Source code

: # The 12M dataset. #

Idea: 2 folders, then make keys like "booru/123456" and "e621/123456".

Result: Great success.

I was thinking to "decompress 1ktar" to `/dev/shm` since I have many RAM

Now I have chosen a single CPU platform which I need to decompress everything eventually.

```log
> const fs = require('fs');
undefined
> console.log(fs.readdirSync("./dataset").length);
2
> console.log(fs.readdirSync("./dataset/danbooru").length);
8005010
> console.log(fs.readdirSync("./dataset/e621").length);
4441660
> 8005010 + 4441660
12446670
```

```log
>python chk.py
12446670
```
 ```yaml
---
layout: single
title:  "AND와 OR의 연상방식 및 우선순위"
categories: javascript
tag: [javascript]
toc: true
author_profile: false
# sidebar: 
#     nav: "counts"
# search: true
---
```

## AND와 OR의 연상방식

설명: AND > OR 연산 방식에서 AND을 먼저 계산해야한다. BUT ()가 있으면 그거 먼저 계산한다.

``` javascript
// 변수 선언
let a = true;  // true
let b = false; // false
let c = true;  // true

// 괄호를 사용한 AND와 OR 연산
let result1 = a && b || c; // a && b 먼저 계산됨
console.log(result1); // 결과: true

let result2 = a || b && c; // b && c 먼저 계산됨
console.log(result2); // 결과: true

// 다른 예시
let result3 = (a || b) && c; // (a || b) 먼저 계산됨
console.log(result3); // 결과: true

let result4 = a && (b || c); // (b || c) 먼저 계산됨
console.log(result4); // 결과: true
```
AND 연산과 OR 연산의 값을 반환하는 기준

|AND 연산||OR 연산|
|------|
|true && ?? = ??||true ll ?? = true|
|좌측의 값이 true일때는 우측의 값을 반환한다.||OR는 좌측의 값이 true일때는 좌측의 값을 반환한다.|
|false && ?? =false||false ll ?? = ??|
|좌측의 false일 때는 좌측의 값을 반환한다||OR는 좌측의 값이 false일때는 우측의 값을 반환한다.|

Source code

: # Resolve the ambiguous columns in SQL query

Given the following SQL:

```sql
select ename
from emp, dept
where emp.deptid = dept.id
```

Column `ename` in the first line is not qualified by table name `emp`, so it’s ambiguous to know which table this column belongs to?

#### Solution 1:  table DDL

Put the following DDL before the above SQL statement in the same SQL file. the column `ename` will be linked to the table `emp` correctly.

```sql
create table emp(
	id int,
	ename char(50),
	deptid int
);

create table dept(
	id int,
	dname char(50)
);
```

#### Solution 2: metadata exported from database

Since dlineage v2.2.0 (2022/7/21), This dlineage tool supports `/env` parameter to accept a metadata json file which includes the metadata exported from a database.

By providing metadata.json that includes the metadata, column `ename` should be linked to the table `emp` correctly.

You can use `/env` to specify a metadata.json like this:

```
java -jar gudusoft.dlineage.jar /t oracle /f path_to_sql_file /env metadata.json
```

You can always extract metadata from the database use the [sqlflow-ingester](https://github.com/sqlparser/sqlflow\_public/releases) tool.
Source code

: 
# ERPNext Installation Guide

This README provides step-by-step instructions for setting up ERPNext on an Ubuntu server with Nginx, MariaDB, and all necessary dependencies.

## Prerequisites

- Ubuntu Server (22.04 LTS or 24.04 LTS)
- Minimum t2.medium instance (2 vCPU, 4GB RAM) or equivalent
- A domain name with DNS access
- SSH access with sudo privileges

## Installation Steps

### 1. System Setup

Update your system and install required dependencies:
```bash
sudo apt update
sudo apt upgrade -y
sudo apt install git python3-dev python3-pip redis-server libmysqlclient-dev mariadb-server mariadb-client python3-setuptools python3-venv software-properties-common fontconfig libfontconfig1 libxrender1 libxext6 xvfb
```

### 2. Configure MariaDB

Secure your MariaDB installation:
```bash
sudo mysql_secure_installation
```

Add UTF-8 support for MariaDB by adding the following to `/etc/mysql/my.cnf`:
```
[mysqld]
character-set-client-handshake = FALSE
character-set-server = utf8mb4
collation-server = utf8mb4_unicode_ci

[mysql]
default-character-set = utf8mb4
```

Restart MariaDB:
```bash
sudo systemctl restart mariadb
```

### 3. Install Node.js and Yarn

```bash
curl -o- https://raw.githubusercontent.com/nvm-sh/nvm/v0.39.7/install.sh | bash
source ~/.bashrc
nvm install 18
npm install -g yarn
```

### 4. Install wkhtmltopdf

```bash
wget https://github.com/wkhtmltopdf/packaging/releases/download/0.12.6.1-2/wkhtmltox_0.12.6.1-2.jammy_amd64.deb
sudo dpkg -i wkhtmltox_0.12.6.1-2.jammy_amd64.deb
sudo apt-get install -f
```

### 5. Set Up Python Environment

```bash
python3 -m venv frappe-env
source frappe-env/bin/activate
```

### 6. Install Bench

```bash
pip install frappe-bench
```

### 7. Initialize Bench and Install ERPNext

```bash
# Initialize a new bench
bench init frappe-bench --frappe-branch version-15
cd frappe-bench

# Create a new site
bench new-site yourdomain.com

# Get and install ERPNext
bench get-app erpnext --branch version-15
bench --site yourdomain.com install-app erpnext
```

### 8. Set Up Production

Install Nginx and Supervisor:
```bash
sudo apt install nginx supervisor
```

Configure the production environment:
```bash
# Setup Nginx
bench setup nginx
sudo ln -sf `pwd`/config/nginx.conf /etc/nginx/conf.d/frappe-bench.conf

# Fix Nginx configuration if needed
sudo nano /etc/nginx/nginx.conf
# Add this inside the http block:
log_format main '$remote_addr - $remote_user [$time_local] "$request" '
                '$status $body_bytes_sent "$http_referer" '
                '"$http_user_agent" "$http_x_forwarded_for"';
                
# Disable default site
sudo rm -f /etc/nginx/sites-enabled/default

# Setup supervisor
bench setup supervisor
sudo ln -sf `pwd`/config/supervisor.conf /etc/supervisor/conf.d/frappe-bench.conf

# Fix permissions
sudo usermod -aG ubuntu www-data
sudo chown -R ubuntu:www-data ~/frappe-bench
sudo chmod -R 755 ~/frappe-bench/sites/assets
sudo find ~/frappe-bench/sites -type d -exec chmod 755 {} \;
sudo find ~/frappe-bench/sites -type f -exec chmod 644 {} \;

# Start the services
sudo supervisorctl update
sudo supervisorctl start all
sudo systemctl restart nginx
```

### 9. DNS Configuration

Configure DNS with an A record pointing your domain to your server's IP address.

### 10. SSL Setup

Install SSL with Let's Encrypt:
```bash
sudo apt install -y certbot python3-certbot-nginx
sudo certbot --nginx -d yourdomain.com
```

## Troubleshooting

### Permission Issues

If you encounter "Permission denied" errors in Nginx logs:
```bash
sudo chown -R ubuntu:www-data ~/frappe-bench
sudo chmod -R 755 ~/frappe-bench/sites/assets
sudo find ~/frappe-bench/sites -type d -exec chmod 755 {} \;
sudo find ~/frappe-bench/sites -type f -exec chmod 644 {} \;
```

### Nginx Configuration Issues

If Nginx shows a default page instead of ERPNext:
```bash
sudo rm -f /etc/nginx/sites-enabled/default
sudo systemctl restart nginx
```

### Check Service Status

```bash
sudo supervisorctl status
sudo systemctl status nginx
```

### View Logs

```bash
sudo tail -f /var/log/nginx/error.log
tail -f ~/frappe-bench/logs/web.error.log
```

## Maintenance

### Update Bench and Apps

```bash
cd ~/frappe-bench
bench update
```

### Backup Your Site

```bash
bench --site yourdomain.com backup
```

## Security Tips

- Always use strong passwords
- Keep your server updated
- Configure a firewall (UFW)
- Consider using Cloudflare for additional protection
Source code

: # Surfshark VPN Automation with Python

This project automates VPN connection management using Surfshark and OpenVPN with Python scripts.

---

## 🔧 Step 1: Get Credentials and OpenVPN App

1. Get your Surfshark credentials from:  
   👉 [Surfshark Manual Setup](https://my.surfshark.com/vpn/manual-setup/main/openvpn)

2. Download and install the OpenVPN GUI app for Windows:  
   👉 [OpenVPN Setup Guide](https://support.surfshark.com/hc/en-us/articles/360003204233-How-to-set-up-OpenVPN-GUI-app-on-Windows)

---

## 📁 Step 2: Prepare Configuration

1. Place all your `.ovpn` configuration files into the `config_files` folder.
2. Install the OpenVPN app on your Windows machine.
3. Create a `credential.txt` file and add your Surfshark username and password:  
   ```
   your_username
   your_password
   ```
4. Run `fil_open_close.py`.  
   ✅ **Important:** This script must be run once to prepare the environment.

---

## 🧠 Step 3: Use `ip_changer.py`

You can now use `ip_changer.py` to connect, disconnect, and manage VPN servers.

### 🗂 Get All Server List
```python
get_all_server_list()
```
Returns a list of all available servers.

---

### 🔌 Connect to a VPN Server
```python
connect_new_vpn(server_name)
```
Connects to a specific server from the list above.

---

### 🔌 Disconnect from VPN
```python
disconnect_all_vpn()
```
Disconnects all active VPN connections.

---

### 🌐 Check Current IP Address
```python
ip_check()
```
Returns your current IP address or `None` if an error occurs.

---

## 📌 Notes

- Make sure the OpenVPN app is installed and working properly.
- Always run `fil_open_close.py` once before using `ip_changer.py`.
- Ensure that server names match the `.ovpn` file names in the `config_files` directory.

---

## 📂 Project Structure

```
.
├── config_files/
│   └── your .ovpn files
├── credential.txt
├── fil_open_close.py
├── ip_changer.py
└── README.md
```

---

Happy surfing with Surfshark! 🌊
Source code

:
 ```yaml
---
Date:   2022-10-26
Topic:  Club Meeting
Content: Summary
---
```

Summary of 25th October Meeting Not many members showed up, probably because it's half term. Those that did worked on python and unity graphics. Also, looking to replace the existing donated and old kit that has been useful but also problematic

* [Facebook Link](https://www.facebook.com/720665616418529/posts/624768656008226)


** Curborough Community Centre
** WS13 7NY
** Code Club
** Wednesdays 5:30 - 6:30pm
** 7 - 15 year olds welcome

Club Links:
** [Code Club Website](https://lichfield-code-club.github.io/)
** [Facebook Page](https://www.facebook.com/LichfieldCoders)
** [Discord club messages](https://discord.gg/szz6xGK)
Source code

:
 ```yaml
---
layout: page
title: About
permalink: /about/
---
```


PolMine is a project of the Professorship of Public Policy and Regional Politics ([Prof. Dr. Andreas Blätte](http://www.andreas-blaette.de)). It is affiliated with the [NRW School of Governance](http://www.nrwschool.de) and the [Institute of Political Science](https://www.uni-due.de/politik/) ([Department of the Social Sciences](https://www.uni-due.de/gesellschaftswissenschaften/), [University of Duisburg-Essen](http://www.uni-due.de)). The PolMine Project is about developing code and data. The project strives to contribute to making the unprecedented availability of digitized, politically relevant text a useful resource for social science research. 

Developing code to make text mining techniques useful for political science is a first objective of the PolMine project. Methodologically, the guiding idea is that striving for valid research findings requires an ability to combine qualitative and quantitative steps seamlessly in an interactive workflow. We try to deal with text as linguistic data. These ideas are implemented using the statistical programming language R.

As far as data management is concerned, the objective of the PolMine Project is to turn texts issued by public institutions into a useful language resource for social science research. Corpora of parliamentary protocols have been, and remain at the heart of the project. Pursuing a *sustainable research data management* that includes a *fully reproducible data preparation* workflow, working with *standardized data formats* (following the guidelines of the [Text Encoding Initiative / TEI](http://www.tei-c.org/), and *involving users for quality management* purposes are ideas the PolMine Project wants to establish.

## Try it
Count the lines in the entries where the string "README" appears, and report only the number.

## Answer space
2